"Make winners out of every business in your company.don't carry loser."
(jack welch-former CEO, General Electric)
let start chapter 8: corporate strategy: diversification and the multi business company
Today i would like to share another topic that i already learned in my strategic management class last tuesday. Every corporate entities or business have a different strategy. The objective of diversification is to increase and build shareholder value. Enter into any new businesses can take any of three forms: acquisition, internal start up, or joint venture. Every best choice depends on the firm's resources and capability, the industry entry barrier, the important of speed, and the relative costs.
There a two fundamental approaches to diversification which related and unrelated diversification.
Related diversification: strong foundation or base for creating shareholder value.
Unrelated diversification : since the specialized resources and capabilities that a leveraged in related diversification to be more valuable competitive assets than the generalized resources and capabilities underlying unrelated, which in most cases are relatively common and easier to imitate.
Business diversification becomes a consideration when :
- Spot opportunities for expanding into industries whose technologies and product complement it's present business.
- It can leverage its collection of resources and capabilities by expanding into business where these resources and capabilities are valuable competitive assets.
- Diversifying into additional businesses opens new avenues for reducing costs.
- Has a powerful and well-known brand name that can be transferred to the product of other business .
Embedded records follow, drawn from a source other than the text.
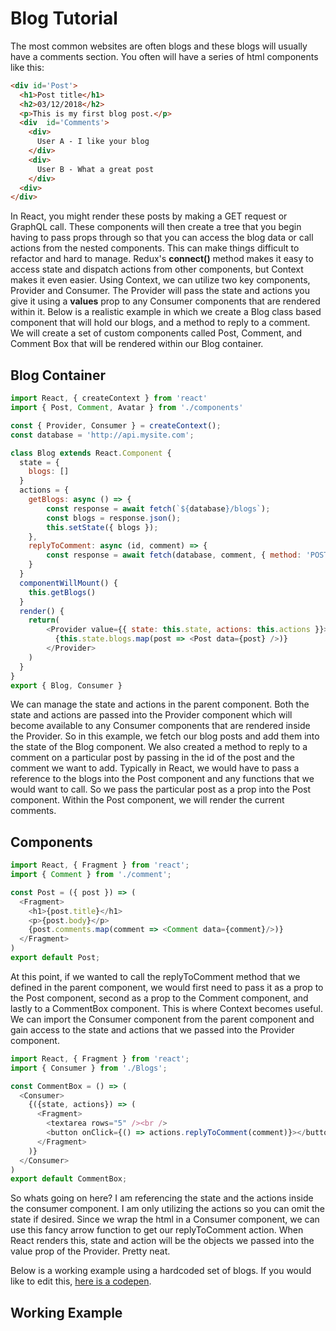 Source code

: # Blog Tutorial

The most common websites are often blogs and these blogs will usually have a comments section. You often will have a series of html components like this:

```html
<div id='Post'>
  <h1>Post title</h1>
  <h2>03/12/2018</h2>
  <p>This is my first blog post.</p>
  <div  id='Comments'>
    <div>
      User A - I like your blog
    </div>
    <div>
      User B - What a great post
    </div>
  <div>
</div>
```

In React, you might render these posts by making a GET request or GraphQL call. These components will then create a tree that you begin having to pass props through so that you can access the blog data or call actions from the nested components. This can make things difficult to refactor and hard to manage.  Redux's **connect()** method makes it easy to access state and dispatch actions from other components, but Context makes it even easier.  Using Context, we can utilize two key components, Provider and Consumer. The Provider will pass the state and actions you give it using a **values** prop to any Consumer components that are rendered within it.
Below is a realistic example in which we create a Blog class based component that will hold our blogs, and a method to reply to a comment. We will create a set of custom components called Post, Comment, and Comment Box that will be rendered within our Blog container.

## Blog Container

```javascript
import React, { createContext } from 'react'
import { Post, Comment, Avatar } from './components'

const { Provider, Consumer } = createContext();
const database = 'http://api.mysite.com';

class Blog extends React.Component {
  state = {
    blogs: []
  }
  actions = {
    getBlogs: async () => {
        const response = await fetch(`${database}/blogs`);
        const blogs = response.json();
        this.setState({ blogs });
    },
    replyToComment: async (id, comment) => {
        const response = await fetch(database, comment, { method: 'POST' })
    }
  }
  componentWillMount() {
    this.getBlogs()
  }
  render() {
    return(
        <Provider value={{ state: this.state, actions: this.actions }}>
          {this.state.blogs.map(post => <Post data={post} />)}
        </Provider>
    )
  }
}
export { Blog, Consumer }
```

We can manage the state and actions in the parent component. Both the state and actions are passed into the Provider component which will become available to any Consumer components that are rendered inside the Provider.
So in this example, we fetch our blog posts and add them into the state of the Blog component. We also created a method to reply to a comment on a particular post by passing in the id of the post and the comment we want to add.
Typically in React, we would have to pass a reference to the blogs into the Post component and any functions that we would want to call. So we pass the particular post as a prop into the Post component. Within the Post component, we will render the current comments.

## Components

```javascript
import React, { Fragment } from 'react';
import { Comment } from './comment';

const Post = ({ post }) => (
  <Fragment>
    <h1>{post.title}</h1>
    <p>{post.body}</p>
    {post.comments.map(comment => <Comment data={comment}/>)}
  </Fragment>
)
export default Post;
```

At this point, if we wanted to call the replyToComment method that we defined in the parent component, we would first need to pass it as a prop to the Post component, second as a prop to the Comment component, and lastly to a CommentBox component. This is where Context becomes useful.
We can import the Consumer component from the parent component and gain access to the state and actions that we passed into the Provider component.

```javascript
import React, { Fragment } from 'react';
import { Consumer } from './Blogs';

const CommentBox = () => (
  <Consumer>
    {({state, actions}) => (
      <Fragment>
        <textarea rows="5" /><br />
        <button onClick={() => actions.replyToComment(comment)}></button>
      </Fragment>
    )}
  </Consumer>
)
export default CommentBox;
```

So whats going on here? I am referencing the state and the actions inside the consumer component. I am only utilizing the actions so you can omit the state if desired. Since we wrap the html in a Consumer component, we can use this fancy arrow function to get our replyToComment action. When React renders this, state and action will be the objects we passed into the value prop of the Provider.
Pretty neat.

Below is a working example using a hardcoded set of blogs. If you would like to edit this, [here is a codepen]('https://codepen.io/patemery/pen/MVmowg').

## Working Example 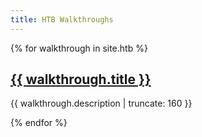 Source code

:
 ```yaml
---
title: HTB Walkthroughs
---
```


{% for walkthrough in site.htb %}

<a href="{{ walkthrough.url | prepend: site.baseurl }}">
  <h2>{{ walkthrough.title }}</h2>
  </a>
  
  <p class ="post-excerpt">{{ walkthrough.description | truncate: 160 }}</p>
  
  {% endfor %}
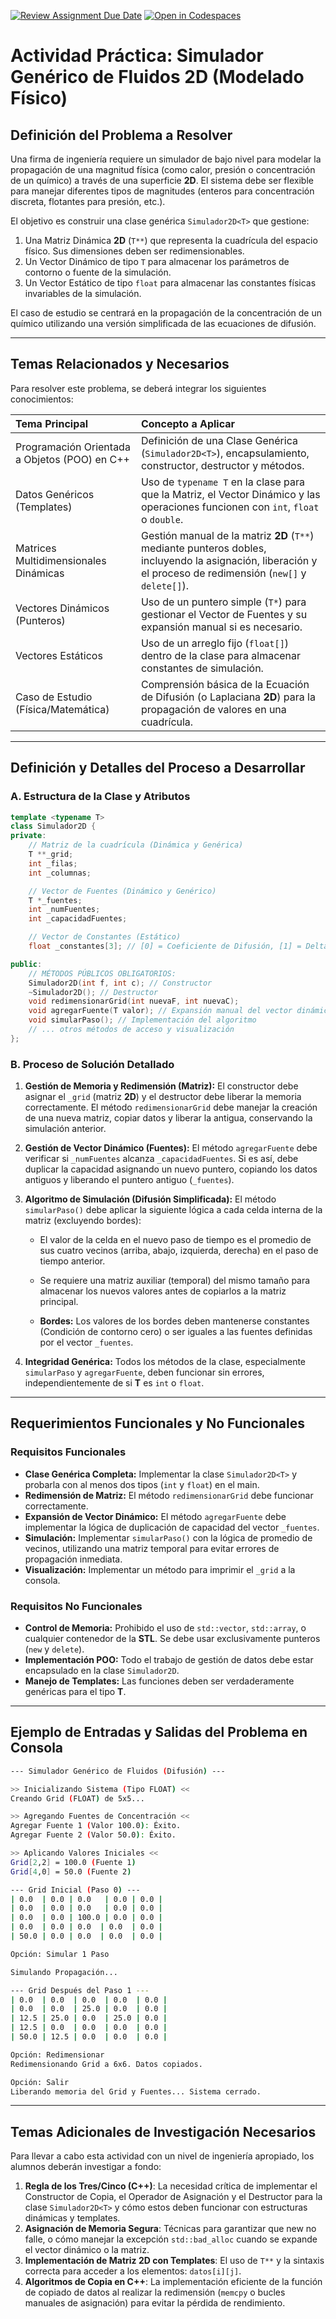 [![Review Assignment Due Date](https://classroom.github.com/assets/deadline-readme-button-22041afd0340ce965d47ae6ef1cefeee28c7c493a6346c4f15d667ab976d596c.svg)](https://classroom.github.com/a/WYgN10Ds)
[![Open in Codespaces](https://classroom.github.com/assets/launch-codespace-2972f46106e565e64193e422d61a12cf1da4916b45550586e14ef0a7c637dd04.svg)](https://classroom.github.com/open-in-codespaces?assignment_repo_id=21100120)

# Actividad Práctica: Simulador Genérico de Fluidos 2D (Modelado Físico)

## Definición del Problema a Resolver

Una firma de ingeniería requiere un simulador de bajo nivel para modelar la propagación de una magnitud física (como calor, presión o concentración de un químico) a través de una superficie **2D**. El sistema debe ser flexible para manejar diferentes tipos de magnitudes (enteros para concentración discreta, flotantes para presión, etc.).

El objetivo es construir una clase genérica `Simulador2D<T>` que gestione:

  1. Una Matriz Dinámica **2D** (`T**`) que representa la cuadrícula del espacio físico. Sus dimensiones deben ser redimensionables.
  2. Un Vector Dinámico de tipo `T` para almacenar los parámetros de contorno o fuente de la simulación.
  3.  Un Vector Estático de tipo `float` para almacenar las constantes físicas invariables de la simulación.

El caso de estudio se centrará en la propagación de la concentración de un químico utilizando una versión simplificada de las ecuaciones de difusión.

---

## Temas Relacionados y Necesarios

Para resolver este problema, se deberá integrar los siguientes conocimientos:

| Tema Principal                                  | Concepto a Aplicar                                                                                                                                                               |
| :---------------------------------------------- | :------------------------------------------------------------------------------------------------------------------------------------------------------------------------------- |
| Programación Orientada a Objetos (POO) en C++    | Definición de una Clase Genérica (`Simulador2D<T>`), encapsulamiento, constructor, destructor y métodos.                                                                       |
| Datos Genéricos (Templates)                      | Uso de `typename T` en la clase para que la Matriz, el Vector Dinámico y las operaciones funcionen con `int`, `float` o `double`.                                             |
| Matrices Multidimensionales Dinámicas           | Gestión manual de la matriz **2D** (`T**`) mediante punteros dobles, incluyendo la asignación, liberación y el proceso de redimensión (`new[]` y `delete[]`).                 |
| Vectores Dinámicos (Punteros)                  | Uso de un puntero simple (`T*`) para gestionar el Vector de Fuentes y su expansión manual si es necesario.                                                                    |
| Vectores Estáticos                             | Uso de un arreglo fijo (`float[]`) dentro de la clase para almacenar constantes de simulación.                                                                                   |
| Caso de Estudio (Física/Matemática)             | Comprensión básica de la Ecuación de Difusión (o Laplaciana **2D**) para la propagación de valores en una cuadrícula. |

---

## Definición y Detalles del Proceso a Desarrollar

### A. Estructura de la Clase y Atributos

```cpp
template <typename T>
class Simulador2D {
private:
    // Matriz de la cuadrícula (Dinámica y Genérica)
    T **_grid;
    int _filas;
    int _columnas;

    // Vector de Fuentes (Dinámico y Genérico)
    T *_fuentes;
    int _numFuentes;
    int _capacidadFuentes;

    // Vector de Constantes (Estático)
    float _constantes[3]; // [0] = Coeficiente de Difusión, [1] = DeltaX, [2] = DeltaT

public:
    // MÉTODOS PÚBLICOS OBLIGATORIOS:
    Simulador2D(int f, int c); // Constructor
    ~Simulador2D(); // Destructor
    void redimensionarGrid(int nuevaF, int nuevaC);
    void agregarFuente(T valor); // Expansión manual del vector dinámico si es necesario
    void simularPaso(); // Implementación del algoritmo
    // ... otros métodos de acceso y visualización
};
```

### B. Proceso de Solución Detallado

1.  **Gestión de Memoria y Redimensión (Matriz):** El constructor debe asignar el `_grid` (matriz **2D**) y el destructor debe liberar la memoria correctamente. El método `redimensionarGrid` debe manejar la creación de una nueva matriz, copiar datos y liberar la antigua, conservando la simulación anterior.

2.  **Gestión de Vector Dinámico (Fuentes):** El método `agregarFuente` debe verificar si `_numFuentes` alcanza `_capacidadFuentes`. Si es así, debe duplicar la capacidad asignando un nuevo puntero, copiando los datos antiguos y liberando el puntero antiguo (`_fuentes`).

3.  **Algoritmo de Simulación (Difusión Simplificada):** El método `simularPaso()` debe aplicar la siguiente lógica a cada celda interna de la matriz (excluyendo bordes):

    *   El valor de la celda en el nuevo paso de tiempo es el promedio de sus cuatro vecinos (arriba, abajo, izquierda, derecha) en el paso de tiempo anterior.
    *   Se requiere una matriz auxiliar (temporal) del mismo tamaño para almacenar los nuevos valores antes de copiarlos a la matriz principal.

    *   **Bordes:** Los valores de los bordes deben mantenerse constantes (Condición de contorno cero) o ser iguales a las fuentes definidas por el vector `_fuentes`.

4.  **Integridad Genérica:** Todos los métodos de la clase, especialmente `simularPaso` y `agregarFuente`, deben funcionar sin errores, independientemente de si **T** es `int` o `float`.

---

## Requerimientos Funcionales y No Funcionales

### Requisitos Funcionales

*   **Clase Genérica Completa:** Implementar la clase `Simulador2D<T>` y probarla con al menos dos tipos (`int` y `float`) en el main.
*   **Redimensión de Matriz:** El método `redimensionarGrid` debe funcionar correctamente.
*   **Expansión de Vector Dinámico:** El método `agregarFuente` debe implementar la lógica de duplicación de capacidad del vector `_fuentes`.
*   **Simulación:** Implementar `simularPaso()` con la lógica de promedio de vecinos, utilizando una matriz temporal para evitar errores de propagación inmediata.
*   **Visualización:** Implementar un método para imprimir el `_grid` a la consola.

### Requisitos No Funcionales

*   **Control de Memoria:** Prohibido el uso de `std::vector`, `std::array`, o cualquier contenedor de la **STL**. Se debe usar exclusivamente punteros (`new` y `delete`).
*   **Implementación POO:** Todo el trabajo de gestión de datos debe estar encapsulado en la clase `Simulador2D`.
*   **Manejo de Templates:** Las funciones deben ser verdaderamente genéricas para el tipo **T**.

---

## Ejemplo de Entradas y Salidas del Problema en Consola

```Bash
--- Simulador Genérico de Fluidos (Difusión) ---

>> Inicializando Sistema (Tipo FLOAT) <<
Creando Grid (FLOAT) de 5x5...

>> Agregando Fuentes de Concentración <<
Agregar Fuente 1 (Valor 100.0): Éxito.
Agregar Fuente 2 (Valor 50.0): Éxito.

>> Aplicando Valores Iniciales <<
Grid[2,2] = 100.0 (Fuente 1)
Grid[4,0] = 50.0 (Fuente 2)

--- Grid Inicial (Paso 0) ---
| 0.0  | 0.0 | 0.0   | 0.0 | 0.0 |
| 0.0  | 0.0 | 0.0   | 0.0 | 0.0 |
| 0.0  | 0.0 | 100.0 | 0.0 | 0.0 |
| 0.0  | 0.0 | 0.0  | 0.0  | 0.0 |
| 50.0 | 0.0 | 0.0  | 0.0  | 0.0 |

Opción: Simular 1 Paso

Simulando Propagación...

--- Grid Después del Paso 1 ---
| 0.0  | 0.0  | 0.0  | 0.0  | 0.0 |
| 0.0  | 0.0  | 25.0 | 0.0  | 0.0 |
| 12.5 | 25.0 | 0.0  | 25.0 | 0.0 |
| 12.5 | 0.0  | 0.0  | 0.0  | 0.0 |
| 50.0 | 12.5 | 0.0  | 0.0  | 0.0 |

Opción: Redimensionar
Redimensionando Grid a 6x6. Datos copiados.

Opción: Salir
Liberando memoria del Grid y Fuentes... Sistema cerrado.
```

---

## Temas Adicionales de Investigación Necesarios

Para llevar a cabo esta actividad con un nivel de ingeniería apropiado, los alumnos deberán investigar a fondo:

1. **Regla de los Tres/Cinco (C++)**: La necesidad crítica de implementar el Constructor de Copia, el Operador de Asignación y el Destructor para la clase `Simulador2D<T>` y cómo estos deben funcionar con estructuras dinámicas y templates.
2. **Asignación de Memoria Segura**: Técnicas para garantizar que new no falle, o cómo manejar la excepción `std::bad_alloc` cuando se expande el vector dinámico o la matriz.
3. **Implementación de Matriz 2D con Templates**: El uso de `T**` y la sintaxis correcta para acceder a los elementos: `datos[i][j]`.
4. **Algoritmos de Copia en C++**: La implementación eficiente de la función de copiado de datos al realizar la redimensión (`memcpy` o bucles manuales de asignación) para evitar la pérdida de rendimiento.
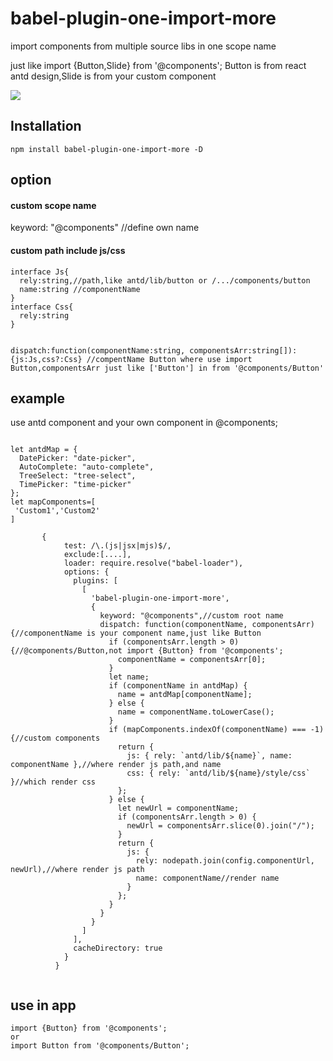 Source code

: # babel-plugin-one-import-more

import components from multiple source libs in one scope name

just like import {Button,Slide} from '@components'; Button is from react antd design,Slide is from your custom component

![](https://img.shields.io/npm/v/babel-plugin-one-import-more.svg?style=flat)

## Installation

```
npm install babel-plugin-one-import-more -D
```

## option

#### custom scope name

keyword: "@components" //define own name

#### custom path include js/css

```
interface Js{
  rely:string,//path,like antd/lib/button or /.../components/button
  name:string //componentName
}
interface Css{
  rely:string
}


dispatch:function(componentName:string, componentsArr:string[]):{js:Js,css?:Css} //compentName Button where use import Button,componentsArr just like ['Button'] in from '@components/Button'

```


##  example 
use antd component and your own component in @components;

```

let antdMap = {
  DatePicker: "date-picker",
  AutoComplete: "auto-complete",
  TreeSelect: "tree-select",
  TimePicker: "time-picker"
};
let mapComponents=[
 'Custom1','Custom2'
]

       {
            test: /\.(js|jsx|mjs)$/,
            exclude:[....],
            loader: require.resolve("babel-loader"),
            options: {
              plugins: [
                [
                  'babel-plugin-one-import-more',
                  {
                    keyword: "@components",//custom root name
                    dispatch: function(componentName, componentsArr) {//componentName is your component name,just like Button
                      if (componentsArr.length > 0) {//@components/Button,not import {Button} from '@components';
                        componentName = componentsArr[0];
                      }
                      let name;
                      if (componentName in antdMap) {
                        name = antdMap[componentName];
                      } else {
                        name = componentName.toLowerCase();
                      }
                      if (mapComponents.indexOf(componentName) === -1) {//custom components
                        return {
                          js: { rely: `antd/lib/${name}`, name: componentName },//where render js path,and name
                          css: { rely: `antd/lib/${name}/style/css` }//which render css
                        };
                      } else {
                        let newUrl = componentName;
                        if (componentsArr.length > 0) {
                          newUrl = componentsArr.slice(0).join("/");
                        }
                        return {
                          js: {
                            rely: nodepath.join(config.componentUrl, newUrl),//where render js path
                            name: componentName//render name
                          }
                        };
                      }
                    }
                  }
                ]
              ],
              cacheDirectory: true
            }
          }


```

## use in app

```
import {Button} from '@components';
or
import Button from '@components/Button';
```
In Malaysia, we have many examples of the companies that has been diversified their business into many other sub business unit. We have Sime Darby, Tabung Haji and Khazanah Nasional Berhad. For Sime Darby, they have Sime Darby Property, Sime Darby Plantation, Sime Darby Industrial, Sime Darby Motors and Sime Darby Energy and Utilities. This is how this company diversify their business either in the related business or in unrelated business.
Any firms that wish to have diversification in their business should consider this factors:
- It can expand into business where the technologies and product complement its current product
- It have enough resources and capabilities to be use
- Cost can be reduced by cross-business sharing or transfer of resources and capabilities
- Transferring a strong brand name to the product of other businesses
- Evaluate the long term attractiveness of the industries into which the company has diversified.
- Evaluate the relative competitive strength of each of the company's business units.
- Check for cross-business fit.
- Check whether the firm's resources fit the resources requirement of it's present business line up.
- Rank the performance prospects of the businesses from best to worst, and determined what the corporate parent's priority should be in allocating resources to its various business.
- Crafting new business strategic moves to improve overall corporate performance.